В романе сквозь пелену человеческих страстей и непотребных деяний мгновениями просвечивает «райская» первозданность вещественного и душевного мира. В наших глазах утверждается единственность и драгоценность каждой вещи («любите всякую вещь»), оличенность каждой твари («посмотри на коня… али на вола, посмотри на лики их… какая красота в его лике»), ежеминутная возможность возврата к невинности («луковка» Грушеньки), незапятнанность существа ребенка – все это, расположенное как бы на заднем плане событий, становится ключевым и мирообразующим благодаря ощутительной близости к безгрешной, всепримиряющей земле, о небесной красоте которой напоминают высокие минуты романа.
В «Братьях Карамазовых» эта «тайна гармонии и порядка» дана прикровенно, косвенно, но о ней, как о чем-то, с несомненностью явленном взору, Достоевский уже засвидетельствовал в «Сне смешного человека»: «Я видел Истину – не то что изобрел умом, а видел, и живой образ ее наполнил душу мою навеки…» Достоевский в принципе отличается от искателей «золотого века» в историческом прошлом и от изобретателей его в будущем; для него гармония на земле возможна потому, что заложена в основе мира, а «рай» есть изначально пребывающее и только благодаря этому достижимое в грядущем состояние.

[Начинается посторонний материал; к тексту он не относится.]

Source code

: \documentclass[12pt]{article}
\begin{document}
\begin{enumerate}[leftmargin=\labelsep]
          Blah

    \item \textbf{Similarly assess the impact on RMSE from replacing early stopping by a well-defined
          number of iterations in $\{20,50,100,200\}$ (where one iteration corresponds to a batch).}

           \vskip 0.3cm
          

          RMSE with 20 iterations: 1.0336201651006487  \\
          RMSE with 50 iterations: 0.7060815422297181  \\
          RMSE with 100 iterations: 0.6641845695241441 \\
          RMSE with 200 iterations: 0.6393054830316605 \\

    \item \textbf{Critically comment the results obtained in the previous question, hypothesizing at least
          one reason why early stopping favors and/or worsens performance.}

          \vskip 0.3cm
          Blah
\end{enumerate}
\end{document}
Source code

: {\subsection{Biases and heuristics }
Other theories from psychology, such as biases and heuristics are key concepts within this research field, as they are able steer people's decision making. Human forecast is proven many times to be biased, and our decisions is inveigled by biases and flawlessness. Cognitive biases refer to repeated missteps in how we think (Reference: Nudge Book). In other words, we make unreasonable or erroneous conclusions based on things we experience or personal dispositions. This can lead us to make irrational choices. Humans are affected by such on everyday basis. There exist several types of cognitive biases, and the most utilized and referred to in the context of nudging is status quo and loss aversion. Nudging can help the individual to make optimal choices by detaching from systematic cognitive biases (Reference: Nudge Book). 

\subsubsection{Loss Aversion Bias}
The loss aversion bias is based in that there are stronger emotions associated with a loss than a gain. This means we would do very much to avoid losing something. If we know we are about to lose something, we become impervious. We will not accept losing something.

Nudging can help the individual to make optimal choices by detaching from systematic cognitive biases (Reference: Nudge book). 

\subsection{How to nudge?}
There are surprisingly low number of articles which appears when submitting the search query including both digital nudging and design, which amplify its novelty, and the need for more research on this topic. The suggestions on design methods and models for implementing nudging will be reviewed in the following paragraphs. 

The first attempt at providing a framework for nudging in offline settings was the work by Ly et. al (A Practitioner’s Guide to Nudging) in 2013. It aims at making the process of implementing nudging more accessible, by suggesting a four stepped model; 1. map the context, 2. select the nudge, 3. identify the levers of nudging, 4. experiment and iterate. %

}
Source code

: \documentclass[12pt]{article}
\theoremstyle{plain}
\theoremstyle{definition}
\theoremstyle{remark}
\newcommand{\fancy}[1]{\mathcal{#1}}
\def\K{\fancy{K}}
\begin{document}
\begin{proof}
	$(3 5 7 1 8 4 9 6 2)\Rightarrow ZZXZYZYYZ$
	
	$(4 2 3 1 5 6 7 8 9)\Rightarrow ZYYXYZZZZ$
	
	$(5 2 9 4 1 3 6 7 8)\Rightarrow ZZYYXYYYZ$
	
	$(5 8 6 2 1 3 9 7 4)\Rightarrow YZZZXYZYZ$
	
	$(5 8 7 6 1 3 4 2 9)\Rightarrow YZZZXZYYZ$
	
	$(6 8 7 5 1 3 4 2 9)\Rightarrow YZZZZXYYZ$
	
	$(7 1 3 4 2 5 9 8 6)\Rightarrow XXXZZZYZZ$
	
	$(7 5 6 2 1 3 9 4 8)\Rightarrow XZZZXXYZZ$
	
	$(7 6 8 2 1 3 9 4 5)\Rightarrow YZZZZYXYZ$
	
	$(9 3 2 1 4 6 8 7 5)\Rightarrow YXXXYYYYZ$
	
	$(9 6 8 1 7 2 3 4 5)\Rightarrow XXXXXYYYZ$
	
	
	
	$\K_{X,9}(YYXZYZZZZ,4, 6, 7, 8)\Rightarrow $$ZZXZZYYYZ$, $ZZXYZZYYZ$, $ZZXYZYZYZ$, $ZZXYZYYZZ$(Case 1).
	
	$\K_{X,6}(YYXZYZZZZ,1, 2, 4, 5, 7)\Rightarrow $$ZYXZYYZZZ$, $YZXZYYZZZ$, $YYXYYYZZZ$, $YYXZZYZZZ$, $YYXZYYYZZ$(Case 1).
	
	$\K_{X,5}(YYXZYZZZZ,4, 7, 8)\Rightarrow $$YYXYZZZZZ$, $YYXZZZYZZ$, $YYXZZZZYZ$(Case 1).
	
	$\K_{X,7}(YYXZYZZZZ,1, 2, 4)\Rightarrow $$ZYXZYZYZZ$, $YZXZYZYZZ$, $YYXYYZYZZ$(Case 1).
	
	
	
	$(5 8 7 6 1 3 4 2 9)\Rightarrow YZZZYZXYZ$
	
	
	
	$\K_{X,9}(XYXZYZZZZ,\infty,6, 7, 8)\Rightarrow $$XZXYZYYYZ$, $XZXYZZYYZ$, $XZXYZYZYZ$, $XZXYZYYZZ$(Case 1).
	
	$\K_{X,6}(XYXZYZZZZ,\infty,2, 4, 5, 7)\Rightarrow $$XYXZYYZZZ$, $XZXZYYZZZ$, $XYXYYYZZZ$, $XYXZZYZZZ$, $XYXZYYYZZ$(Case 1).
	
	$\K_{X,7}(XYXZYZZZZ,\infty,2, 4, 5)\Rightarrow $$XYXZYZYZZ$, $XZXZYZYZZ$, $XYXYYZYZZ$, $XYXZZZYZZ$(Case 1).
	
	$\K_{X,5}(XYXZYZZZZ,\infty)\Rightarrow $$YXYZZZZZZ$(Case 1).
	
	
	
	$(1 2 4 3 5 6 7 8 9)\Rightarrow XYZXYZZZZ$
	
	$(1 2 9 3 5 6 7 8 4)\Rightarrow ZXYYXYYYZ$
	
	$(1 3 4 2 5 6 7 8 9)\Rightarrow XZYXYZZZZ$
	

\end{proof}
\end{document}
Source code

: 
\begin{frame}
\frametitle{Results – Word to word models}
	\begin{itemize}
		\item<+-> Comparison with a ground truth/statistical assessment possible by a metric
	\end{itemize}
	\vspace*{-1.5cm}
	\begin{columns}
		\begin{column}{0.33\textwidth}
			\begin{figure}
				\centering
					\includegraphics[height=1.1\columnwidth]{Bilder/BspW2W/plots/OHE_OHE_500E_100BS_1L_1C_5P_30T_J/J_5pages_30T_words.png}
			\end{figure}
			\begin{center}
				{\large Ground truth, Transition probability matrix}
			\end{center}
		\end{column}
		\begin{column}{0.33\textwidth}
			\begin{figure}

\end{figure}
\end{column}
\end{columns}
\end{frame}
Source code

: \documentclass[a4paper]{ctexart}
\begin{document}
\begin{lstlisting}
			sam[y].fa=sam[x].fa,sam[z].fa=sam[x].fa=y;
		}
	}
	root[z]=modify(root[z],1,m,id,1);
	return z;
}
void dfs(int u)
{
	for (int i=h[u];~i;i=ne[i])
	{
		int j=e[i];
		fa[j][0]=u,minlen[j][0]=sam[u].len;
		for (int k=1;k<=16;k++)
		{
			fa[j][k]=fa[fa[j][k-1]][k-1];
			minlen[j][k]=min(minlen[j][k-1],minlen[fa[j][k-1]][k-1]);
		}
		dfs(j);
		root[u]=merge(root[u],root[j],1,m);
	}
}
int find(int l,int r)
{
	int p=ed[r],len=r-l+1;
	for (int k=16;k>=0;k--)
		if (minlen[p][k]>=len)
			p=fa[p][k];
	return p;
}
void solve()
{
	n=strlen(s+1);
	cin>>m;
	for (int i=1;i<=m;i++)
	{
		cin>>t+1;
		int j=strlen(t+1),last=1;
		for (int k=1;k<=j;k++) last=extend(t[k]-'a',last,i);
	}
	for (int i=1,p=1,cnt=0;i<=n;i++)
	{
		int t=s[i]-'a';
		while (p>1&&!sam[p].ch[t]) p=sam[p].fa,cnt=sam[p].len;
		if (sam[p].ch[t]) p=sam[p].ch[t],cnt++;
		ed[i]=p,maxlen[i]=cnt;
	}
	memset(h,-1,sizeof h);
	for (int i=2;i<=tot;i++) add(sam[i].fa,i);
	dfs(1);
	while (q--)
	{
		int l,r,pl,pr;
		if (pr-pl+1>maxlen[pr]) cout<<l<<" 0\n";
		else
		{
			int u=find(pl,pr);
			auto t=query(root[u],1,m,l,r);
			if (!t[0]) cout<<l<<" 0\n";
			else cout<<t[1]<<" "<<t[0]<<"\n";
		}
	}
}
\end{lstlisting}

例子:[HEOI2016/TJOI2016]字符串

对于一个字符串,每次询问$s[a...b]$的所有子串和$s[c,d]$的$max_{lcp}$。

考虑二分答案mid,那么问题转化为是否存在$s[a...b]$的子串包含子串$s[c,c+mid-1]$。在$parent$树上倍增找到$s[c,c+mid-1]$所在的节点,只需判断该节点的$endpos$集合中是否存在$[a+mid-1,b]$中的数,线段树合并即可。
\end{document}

Художественно-этическая интуиция Достоевского неотделима от русского духовного движения к «всеединству», впервые философски оформленного младшим другом писателя Владимиром Соловьевым и впоследствии принесшего разнообразные плоды в литературе, искусстве, космологии. Созерцание всех элементов мира в их родственном согласии и любовном взаимопроникновении, уверенность в этой как бы гарантированной «от века» норме бытия питали самые максималистские надежды и Достоевского, и Соловьева на погашение всех конфликтов, преображение человечества и восстановление попранной земли. Не наша задача проследить здесь, как это настроение, поначалу озабоченное прежде всего небратским состоянием человеческого рода, постепенно переливалось в заботу о судьбе мирового вещества и в фантастические по дерзости проекты перестройки всего его состава. Важно, что у порога «русского космизма» (ученые Вернадский и Циолковский, художник Чекрыгин, писатели Платонов и Заболоцкий) наряду с Н. Федоровым – проповедником титанической идеи «регуляции природы» – стоят Достоевский с его образом земного рая и Вл. Соловьев с его идеалом космической красоты – Софии.
Если Достоевский и утопист, то удивительным образом пренебрегающий тем, за что держится утопическая мысль, – ее организационным пафосом. В «утопии» его все должно «устроиться само собой» и «вдруг», стоит только людям, как говорит в романе таинственный посетитель старца Зосимы, «психически повернуться на другую дорогу». Это, так сказать, поворот внутреннего ока, когда мир неожиданно предстает как строй, а человек – как ближний. Достоевский призывает поверить той искре восторга перед бытием, которая по временам вспыхивает в каждом сердце, – поверить ей больше, чем своим обидам и счетам к миру. Согласно этике «Братьев Карамазовых», обращенный в эту сторону человек станет адресовать вину за беспорядок и горесть жизни не кому-либо другому, а самому себе. Он не впадет в панглосовское благодушие, он останется мучим страданием, – но не так, как Иван, у которого энергия сочувствия отделяется от наглядного предмета жалости и целиком переливается в абстрактное негодование, а так, как Алеша, который, не рассуждая и откликаясь словно на посланный именно ему зов, встает между бедствующим человеком и источником его беды (характерно, что возмутительные и скорбные «факты» из коллекции Ивана все без исключения относятся к прошлому либо к дальним краям; они едва ли не намеренно изъяты из сферы достижимости и деятельной помощи, а потому нагнетают отчаяние). Взять на себя вину сверх меры за каждое проявление жизненного раздора, возникающее на твоих глазах, это значит упразднить вражду взаимных счетов, это и значит любить деятельно, создавая вокруг себя все расширяющийся очаг «райского» преображения жизни. Поэтому афоризм Зосимы, загадочный для сознания, настаивающего на справедливом дележе: «Всякий перед всеми за всех и за все виноват», – расшифровывается не в смысле приговора человечеству, скованному чередой взаимных злодеяний и неизбежного возмездия, а как заповедь, мобилизующая добрую волю каждого в отдельности и всех вместе.